**Task item**:
In the listing below, locate the lines that hold the string "used". Copy those lines.

**Extracted entries**:
────────
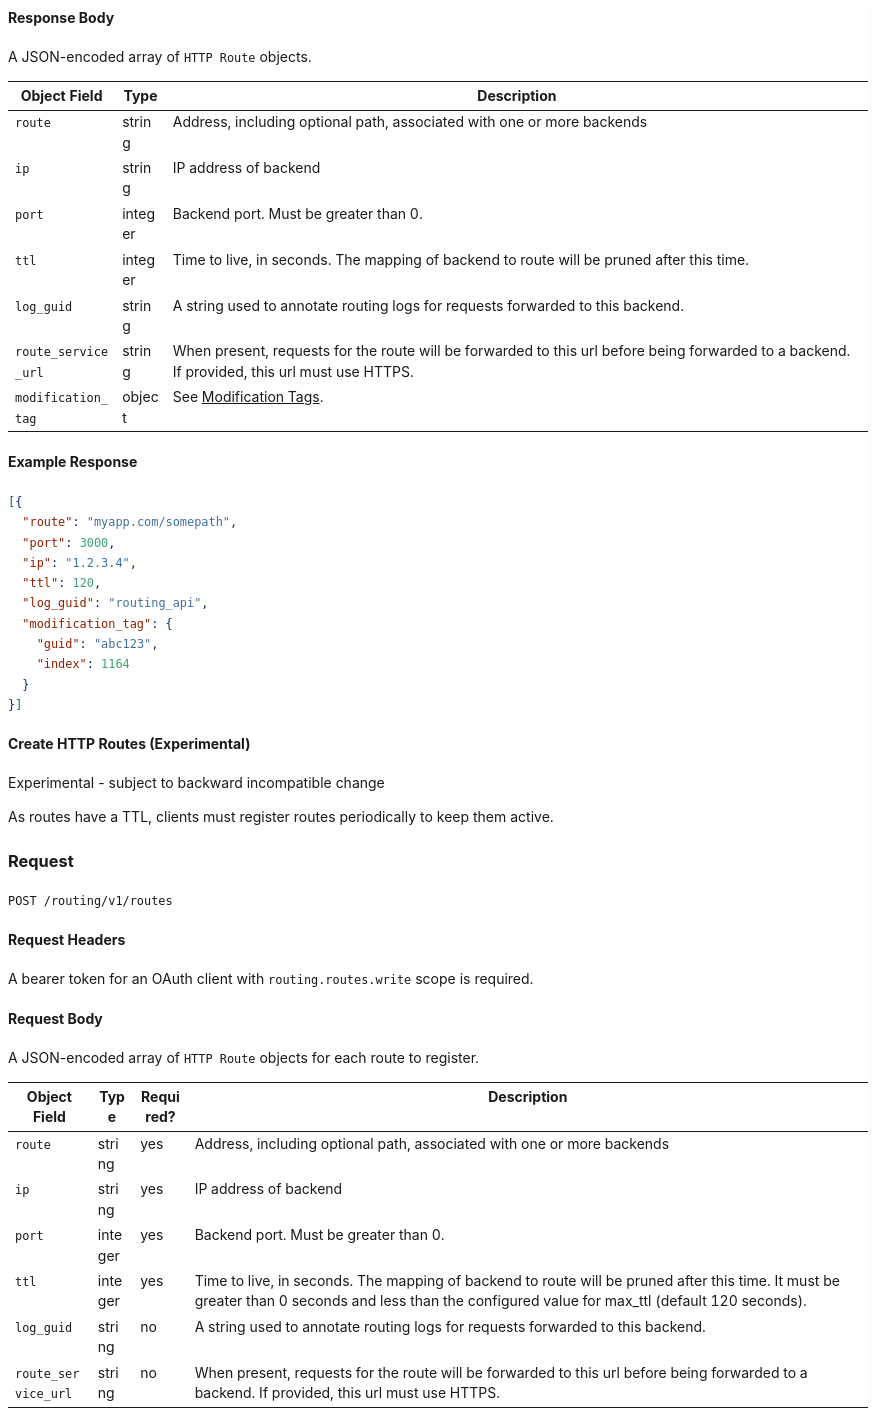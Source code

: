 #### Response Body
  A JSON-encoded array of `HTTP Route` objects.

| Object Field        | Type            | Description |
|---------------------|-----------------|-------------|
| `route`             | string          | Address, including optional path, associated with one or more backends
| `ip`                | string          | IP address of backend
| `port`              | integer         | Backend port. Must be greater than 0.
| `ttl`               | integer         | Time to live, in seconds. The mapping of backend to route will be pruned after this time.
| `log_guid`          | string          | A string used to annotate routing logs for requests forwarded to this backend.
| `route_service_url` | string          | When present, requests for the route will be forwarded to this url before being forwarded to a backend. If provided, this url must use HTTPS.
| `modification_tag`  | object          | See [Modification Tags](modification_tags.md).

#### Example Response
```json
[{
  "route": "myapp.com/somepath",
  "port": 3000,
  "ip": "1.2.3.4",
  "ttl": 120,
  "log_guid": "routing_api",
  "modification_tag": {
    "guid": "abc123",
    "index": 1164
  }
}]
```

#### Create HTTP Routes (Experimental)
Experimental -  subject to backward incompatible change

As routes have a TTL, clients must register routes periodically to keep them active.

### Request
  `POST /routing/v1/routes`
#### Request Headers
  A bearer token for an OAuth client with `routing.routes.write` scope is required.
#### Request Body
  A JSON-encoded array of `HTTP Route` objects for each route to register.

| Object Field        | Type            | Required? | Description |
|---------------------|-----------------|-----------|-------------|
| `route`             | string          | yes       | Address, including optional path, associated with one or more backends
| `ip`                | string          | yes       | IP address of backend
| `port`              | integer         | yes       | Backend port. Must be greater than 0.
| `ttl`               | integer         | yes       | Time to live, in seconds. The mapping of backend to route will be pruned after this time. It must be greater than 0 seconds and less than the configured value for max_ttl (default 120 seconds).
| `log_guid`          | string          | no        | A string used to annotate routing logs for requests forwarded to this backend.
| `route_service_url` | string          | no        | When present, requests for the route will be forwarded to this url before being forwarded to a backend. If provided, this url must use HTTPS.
────────
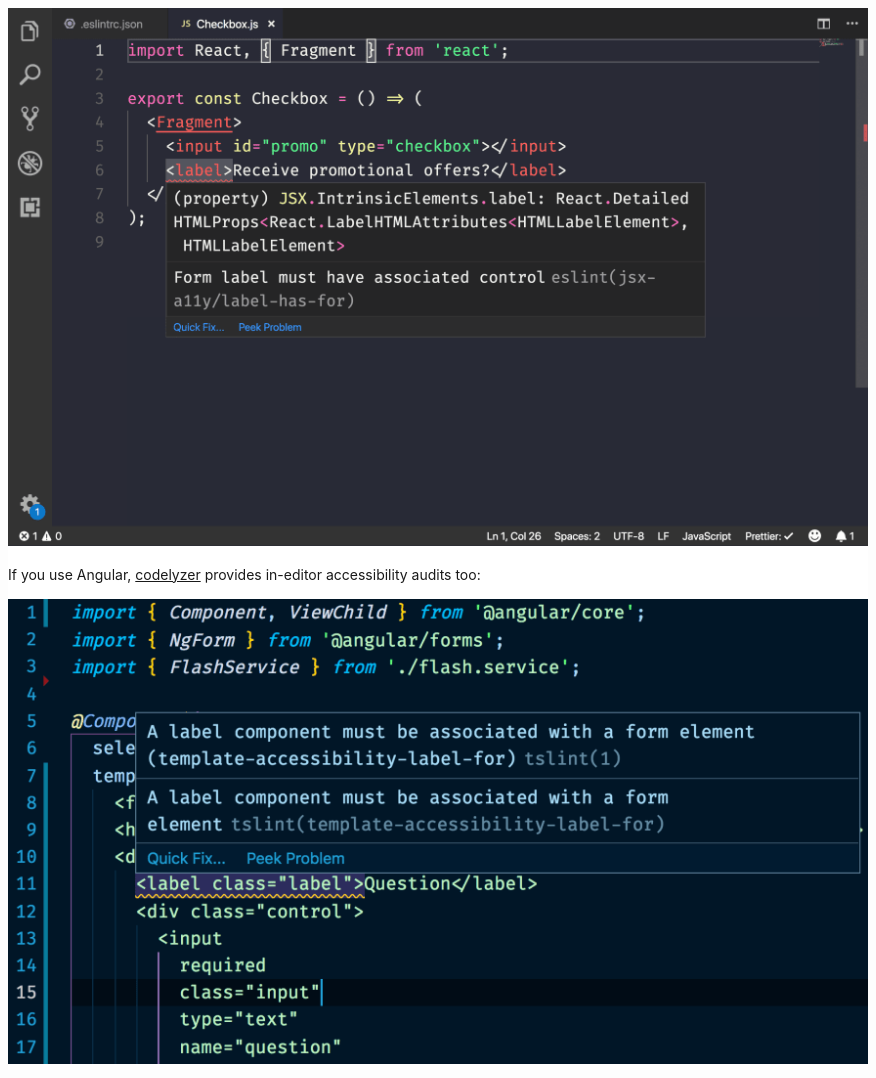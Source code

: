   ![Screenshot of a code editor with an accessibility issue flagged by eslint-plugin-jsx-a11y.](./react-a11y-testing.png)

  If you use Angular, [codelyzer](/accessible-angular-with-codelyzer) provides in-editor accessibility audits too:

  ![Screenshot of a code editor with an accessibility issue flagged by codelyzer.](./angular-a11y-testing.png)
────────
**Expected answer**:
| `log_guid`          | string          | A string used to annotate routing logs for requests forwarded to this backend.
| `log_guid`          | string          | no        | A string used to annotate routing logs for requests forwarded to this backend.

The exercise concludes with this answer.